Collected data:
────────────────────

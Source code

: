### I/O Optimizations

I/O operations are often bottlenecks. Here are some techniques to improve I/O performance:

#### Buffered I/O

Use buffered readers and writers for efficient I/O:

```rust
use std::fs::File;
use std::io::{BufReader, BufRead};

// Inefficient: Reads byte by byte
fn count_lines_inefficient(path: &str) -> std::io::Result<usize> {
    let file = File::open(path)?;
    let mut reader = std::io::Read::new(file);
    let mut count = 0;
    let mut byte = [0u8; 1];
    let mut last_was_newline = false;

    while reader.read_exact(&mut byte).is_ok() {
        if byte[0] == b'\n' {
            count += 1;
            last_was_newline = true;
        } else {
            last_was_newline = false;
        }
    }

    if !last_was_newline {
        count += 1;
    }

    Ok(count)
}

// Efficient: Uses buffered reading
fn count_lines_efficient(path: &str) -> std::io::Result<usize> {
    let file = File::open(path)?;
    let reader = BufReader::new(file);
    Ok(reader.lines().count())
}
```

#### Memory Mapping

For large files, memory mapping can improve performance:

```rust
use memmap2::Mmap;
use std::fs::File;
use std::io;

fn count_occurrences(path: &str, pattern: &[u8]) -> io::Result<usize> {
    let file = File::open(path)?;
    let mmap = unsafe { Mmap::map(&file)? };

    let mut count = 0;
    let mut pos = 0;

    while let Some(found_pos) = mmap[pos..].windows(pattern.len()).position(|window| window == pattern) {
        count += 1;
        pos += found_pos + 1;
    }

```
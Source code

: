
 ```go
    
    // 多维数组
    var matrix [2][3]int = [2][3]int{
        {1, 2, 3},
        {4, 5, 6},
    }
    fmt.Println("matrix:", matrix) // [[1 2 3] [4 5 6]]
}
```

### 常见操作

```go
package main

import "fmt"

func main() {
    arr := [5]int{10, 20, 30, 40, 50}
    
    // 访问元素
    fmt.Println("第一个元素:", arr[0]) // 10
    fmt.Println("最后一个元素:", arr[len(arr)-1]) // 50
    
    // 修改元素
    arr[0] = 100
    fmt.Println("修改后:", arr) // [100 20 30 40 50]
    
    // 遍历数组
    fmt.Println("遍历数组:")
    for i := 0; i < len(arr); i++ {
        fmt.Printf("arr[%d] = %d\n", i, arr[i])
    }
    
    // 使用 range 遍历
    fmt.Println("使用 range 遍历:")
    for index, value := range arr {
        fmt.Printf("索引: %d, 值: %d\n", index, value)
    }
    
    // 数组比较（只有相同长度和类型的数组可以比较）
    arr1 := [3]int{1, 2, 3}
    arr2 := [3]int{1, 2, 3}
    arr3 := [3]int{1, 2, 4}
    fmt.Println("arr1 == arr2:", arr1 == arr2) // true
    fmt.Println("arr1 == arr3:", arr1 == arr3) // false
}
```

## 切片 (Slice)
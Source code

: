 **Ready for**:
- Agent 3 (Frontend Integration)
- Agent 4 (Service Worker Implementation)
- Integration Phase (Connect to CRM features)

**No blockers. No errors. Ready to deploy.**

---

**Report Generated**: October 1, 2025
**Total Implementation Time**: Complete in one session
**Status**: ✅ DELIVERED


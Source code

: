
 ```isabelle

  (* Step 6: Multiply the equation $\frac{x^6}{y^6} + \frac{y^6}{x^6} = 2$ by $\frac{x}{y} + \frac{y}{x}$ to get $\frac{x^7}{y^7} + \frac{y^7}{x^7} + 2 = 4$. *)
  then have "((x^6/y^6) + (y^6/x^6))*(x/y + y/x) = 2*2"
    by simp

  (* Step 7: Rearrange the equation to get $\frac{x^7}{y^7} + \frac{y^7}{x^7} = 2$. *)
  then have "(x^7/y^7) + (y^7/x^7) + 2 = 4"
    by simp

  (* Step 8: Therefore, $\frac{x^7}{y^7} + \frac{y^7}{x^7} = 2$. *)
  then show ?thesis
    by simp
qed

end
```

────────────────────

Your answer should be an exact transcription of the data above.

RESULT OF THIS EXERCISE:
Source code

:### I/O Optimizations

I/O operations are often bottlenecks. Here are some techniques to improve I/O performance:

#### Buffered I/O

Use buffered readers and writers for efficient I/O:

```rust
use std::fs::File;
use std::io::{BufReader, BufRead};

// Inefficient: Reads byte by byte
fn count_lines_inefficient(path: &str) -> std::io::Result<usize> {
    let file = File::open(path)?;
    let mut reader = std::io::Read::new(file);
    let mut count = 0;
    let mut byte = [0u8; 1];
    let mut last_was_newline = false;

    while reader.read_exact(&mut byte).is_ok() {
        if byte[0] == b'\n' {
            count += 1;
            last_was_newline = true;
        } else {
            last_was_newline = false;
        }
    }

    if !last_was_newline {
        count += 1;
    }

    Ok(count)
}

// Efficient: Uses buffered reading
fn count_lines_efficient(path: &str) -> std::io::Result<usize> {
    let file = File::open(path)?;
    let reader = BufReader::new(file);
    Ok(reader.lines().count())
}
```

#### Memory Mapping

For large files, memory mapping can improve performance:

```rust
use memmap2::Mmap;
use std::fs::File;
use std::io;

fn count_occurrences(path: &str, pattern: &[u8]) -> io::Result<usize> {
    let file = File::open(path)?;
    let mmap = unsafe { Mmap::map(&file)? };

    let mut count = 0;
    let mut pos = 0;

    while let Some(found_pos) = mmap[pos..].windows(pattern.len()).position(|window| window == pattern) {
        count += 1;
        pos += found_pos + 1;
    }

```
Source code

:
 ```go
    
    // 多维数组
    var matrix [2][3]int = [2][3]int{
        {1, 2, 3},
        {4, 5, 6},
    }
    fmt.Println("matrix:", matrix) // [[1 2 3] [4 5 6]]
}
```

### 常见操作

```go
package main

import "fmt"

func main() {
    arr := [5]int{10, 20, 30, 40, 50}
    
    // 访问元素
    fmt.Println("第一个元素:", arr[0]) // 10
    fmt.Println("最后一个元素:", arr[len(arr)-1]) // 50
    
    // 修改元素
    arr[0] = 100
    fmt.Println("修改后:", arr) // [100 20 30 40 50]
    
    // 遍历数组
    fmt.Println("遍历数组:")
    for i := 0; i < len(arr); i++ {
        fmt.Printf("arr[%d] = %d\n", i, arr[i])
    }
    
    // 使用 range 遍历
    fmt.Println("使用 range 遍历:")
    for index, value := range arr {
        fmt.Printf("索引: %d, 值: %d\n", index, value)
    }
    
    // 数组比较（只有相同长度和类型的数组可以比较）
    arr1 := [3]int{1, 2, 3}
    arr2 := [3]int{1, 2, 3}
    arr3 := [3]int{1, 2, 4}
    fmt.Println("arr1 == arr2:", arr1 == arr2) // true
    fmt.Println("arr1 == arr3:", arr1 == arr3) // false
}
```

## 切片 (Slice)
Source code

: **Ready for**:
- Agent 3 (Frontend Integration)
- Agent 4 (Service Worker Implementation)
- Integration Phase (Connect to CRM features)

**No blockers. No errors. Ready to deploy.**

---

**Report Generated**: October 1, 2025
**Total Implementation Time**: Complete in one session
**Status**: ✅ DELIVERED


Source code

:
 ```isabelle

  (* Step 6: Multiply the equation $\frac{x^6}{y^6} + \frac{y^6}{x^6} = 2$ by $\frac{x}{y} + \frac{y}{x}$ to get $\frac{x^7}{y^7} + \frac{y^7}{x^7} + 2 = 4$. *)
  then have "((x^6/y^6) + (y^6/x^6))*(x/y + y/x) = 2*2"
    by simp

  (* Step 7: Rearrange the equation to get $\frac{x^7}{y^7} + \frac{y^7}{x^7} = 2$. *)
  then have "(x^7/y^7) + (y^7/x^7) + 2 = 4"
    by simp

  (* Step 8: Therefore, $\frac{x^7}{y^7} + \frac{y^7}{x^7} = 2$. *)
  then show ?thesis
    by simp
qed

end
```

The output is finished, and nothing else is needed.